**Exercise aim**
Return each line of the records below that contains the word "with".

---------- Information provided

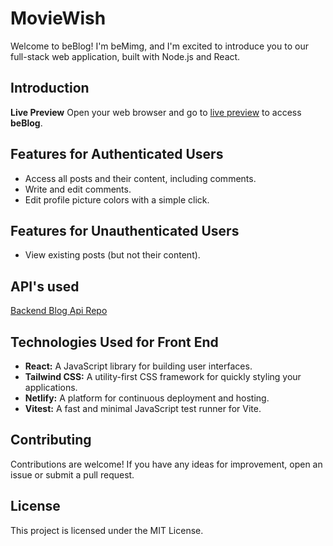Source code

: # MovieWish

Welcome to beBlog! I'm beMimg, and I'm excited to introduce you to our full-stack web application, built with Node.js and React.

## Introduction

**Live Preview**
Open your web browser and go to [live preview](https://beblog-bemimg-app.netlify.app/) to access **beBlog**.

## Features for Authenticated Users

- Access all posts and their content, including comments.
- Write and edit comments.
- Edit profile picture colors with a simple click.

## Features for Unauthenticated Users

- View existing posts (but not their content).

## API's used

[Backend Blog Api Repo](https://github.com/beMimg/backend_blog_api)

## Technologies Used for Front End

- **React:** A JavaScript library for building user interfaces.
- **Tailwind CSS:** A utility-first CSS framework for quickly styling your applications.
- **Netlify:** A platform for continuous deployment and hosting.
- **Vitest:** A fast and minimal JavaScript test runner for Vite.

## Contributing

Contributions are welcome! If you have any ideas for improvement, open an issue or submit a pull request.

## License

This project is licensed under the MIT License.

--------------------

**Answer for this exercise**
Welcome to beBlog! I'm beMimg, and I'm excited to introduce you to our full-stack web application, built with Node.js and React.
- Edit profile picture colors with a simple click.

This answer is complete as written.